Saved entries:
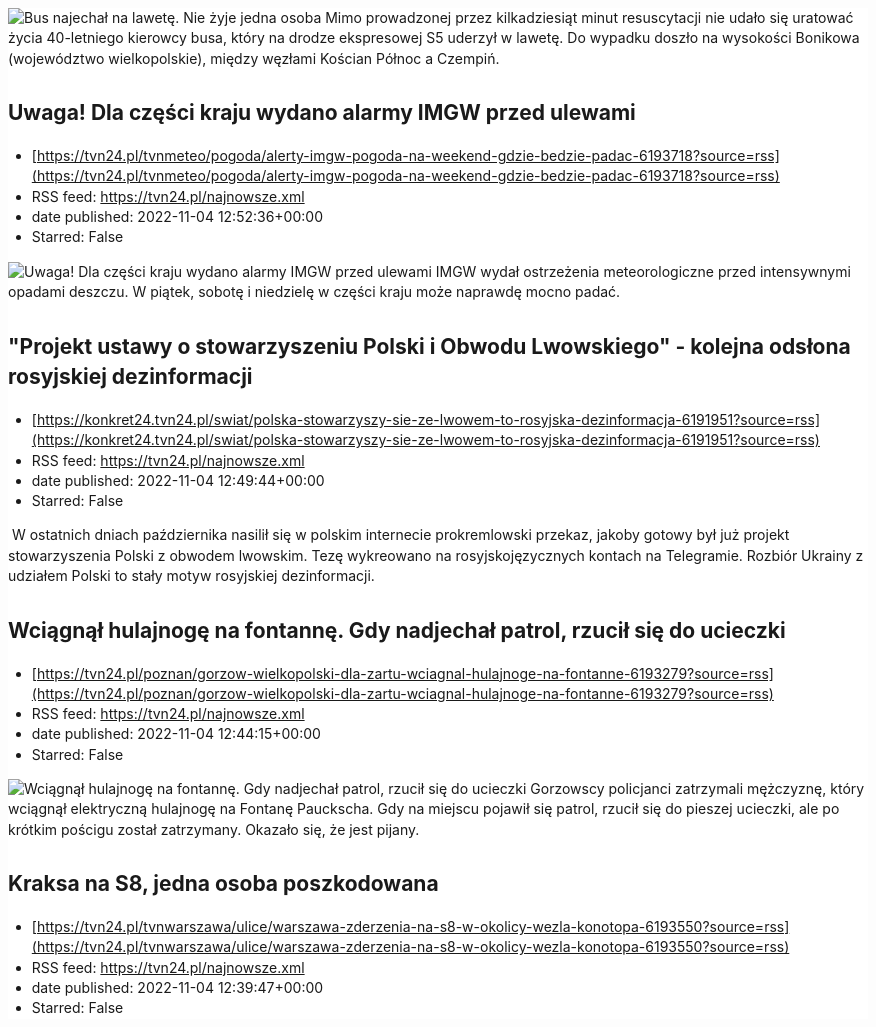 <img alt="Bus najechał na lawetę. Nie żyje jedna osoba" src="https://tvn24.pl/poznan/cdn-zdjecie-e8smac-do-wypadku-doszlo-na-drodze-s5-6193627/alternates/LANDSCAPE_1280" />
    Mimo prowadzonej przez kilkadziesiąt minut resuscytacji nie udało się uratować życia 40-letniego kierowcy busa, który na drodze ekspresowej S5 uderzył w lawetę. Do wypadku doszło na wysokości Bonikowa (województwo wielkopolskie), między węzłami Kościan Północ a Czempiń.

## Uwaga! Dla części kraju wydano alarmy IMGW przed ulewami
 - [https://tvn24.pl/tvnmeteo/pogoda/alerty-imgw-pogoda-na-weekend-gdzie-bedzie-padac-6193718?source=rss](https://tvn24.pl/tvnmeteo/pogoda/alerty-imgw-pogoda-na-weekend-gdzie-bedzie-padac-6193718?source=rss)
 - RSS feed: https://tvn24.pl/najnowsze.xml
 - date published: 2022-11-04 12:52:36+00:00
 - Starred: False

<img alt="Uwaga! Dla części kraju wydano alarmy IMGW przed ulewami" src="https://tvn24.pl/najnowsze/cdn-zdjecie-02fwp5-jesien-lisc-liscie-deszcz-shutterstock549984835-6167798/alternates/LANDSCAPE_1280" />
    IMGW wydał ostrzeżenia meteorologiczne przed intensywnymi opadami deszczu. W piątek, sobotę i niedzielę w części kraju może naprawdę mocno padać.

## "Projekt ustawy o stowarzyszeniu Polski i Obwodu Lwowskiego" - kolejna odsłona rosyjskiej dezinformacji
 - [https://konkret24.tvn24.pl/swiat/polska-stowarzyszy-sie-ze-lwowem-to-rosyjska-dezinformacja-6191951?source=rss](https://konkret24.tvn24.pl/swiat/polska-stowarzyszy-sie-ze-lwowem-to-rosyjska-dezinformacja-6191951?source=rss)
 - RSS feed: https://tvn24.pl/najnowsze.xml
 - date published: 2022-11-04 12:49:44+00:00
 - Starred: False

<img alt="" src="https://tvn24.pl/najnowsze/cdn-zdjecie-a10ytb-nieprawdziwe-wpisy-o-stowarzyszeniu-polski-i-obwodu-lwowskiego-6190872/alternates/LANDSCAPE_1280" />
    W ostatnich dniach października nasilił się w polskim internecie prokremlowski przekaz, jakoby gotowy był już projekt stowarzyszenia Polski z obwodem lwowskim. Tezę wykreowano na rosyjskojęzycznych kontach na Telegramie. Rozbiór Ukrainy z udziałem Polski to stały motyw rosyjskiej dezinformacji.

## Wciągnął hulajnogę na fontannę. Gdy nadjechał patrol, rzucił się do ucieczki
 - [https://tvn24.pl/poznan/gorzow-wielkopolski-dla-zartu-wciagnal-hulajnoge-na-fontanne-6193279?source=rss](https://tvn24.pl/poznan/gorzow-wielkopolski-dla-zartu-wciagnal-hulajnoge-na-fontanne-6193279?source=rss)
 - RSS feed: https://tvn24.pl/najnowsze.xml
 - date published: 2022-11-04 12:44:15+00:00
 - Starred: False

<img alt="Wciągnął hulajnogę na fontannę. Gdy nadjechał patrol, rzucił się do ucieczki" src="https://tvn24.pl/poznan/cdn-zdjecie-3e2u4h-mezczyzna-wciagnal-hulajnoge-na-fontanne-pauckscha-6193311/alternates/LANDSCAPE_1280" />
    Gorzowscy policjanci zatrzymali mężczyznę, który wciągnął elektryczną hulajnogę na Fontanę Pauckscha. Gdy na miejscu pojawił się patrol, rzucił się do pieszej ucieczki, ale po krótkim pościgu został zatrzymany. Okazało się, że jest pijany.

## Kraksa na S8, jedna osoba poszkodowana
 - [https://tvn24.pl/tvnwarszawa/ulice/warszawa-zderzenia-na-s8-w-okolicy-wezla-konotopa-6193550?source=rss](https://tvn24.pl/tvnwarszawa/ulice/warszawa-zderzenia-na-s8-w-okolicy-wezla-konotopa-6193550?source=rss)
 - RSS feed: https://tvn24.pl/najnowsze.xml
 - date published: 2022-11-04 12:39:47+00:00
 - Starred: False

* * *

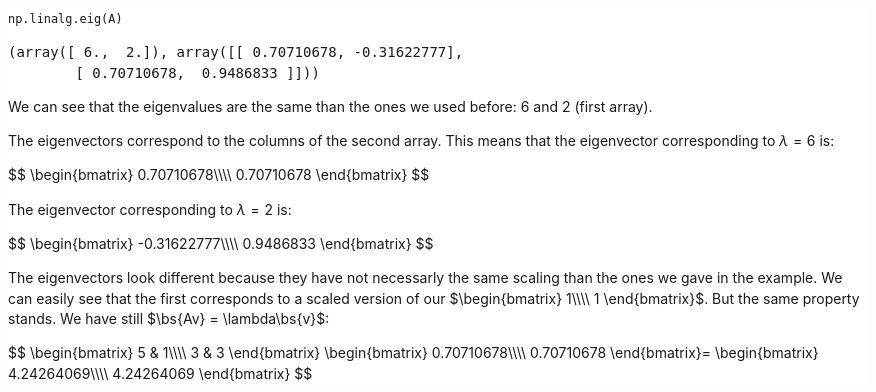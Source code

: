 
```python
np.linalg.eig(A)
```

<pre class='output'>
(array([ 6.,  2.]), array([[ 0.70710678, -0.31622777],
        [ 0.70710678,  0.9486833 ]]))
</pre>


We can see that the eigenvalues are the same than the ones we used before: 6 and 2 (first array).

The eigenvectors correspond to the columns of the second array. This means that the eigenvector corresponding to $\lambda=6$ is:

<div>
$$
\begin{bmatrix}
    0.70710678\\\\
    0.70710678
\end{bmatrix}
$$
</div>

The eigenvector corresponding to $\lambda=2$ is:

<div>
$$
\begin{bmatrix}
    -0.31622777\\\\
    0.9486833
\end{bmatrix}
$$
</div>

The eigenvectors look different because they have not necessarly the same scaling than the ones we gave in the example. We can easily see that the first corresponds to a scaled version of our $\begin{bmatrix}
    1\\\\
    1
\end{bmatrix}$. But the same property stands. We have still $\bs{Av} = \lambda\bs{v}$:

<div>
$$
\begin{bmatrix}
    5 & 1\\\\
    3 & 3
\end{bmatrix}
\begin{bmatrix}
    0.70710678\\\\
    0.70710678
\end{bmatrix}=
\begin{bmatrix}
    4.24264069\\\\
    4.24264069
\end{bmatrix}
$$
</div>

# REQUIRED WORK
Each line in the entries above that includes the string "have" adds to the count; state that count only.

# RESULT OF THE EXERCISE
2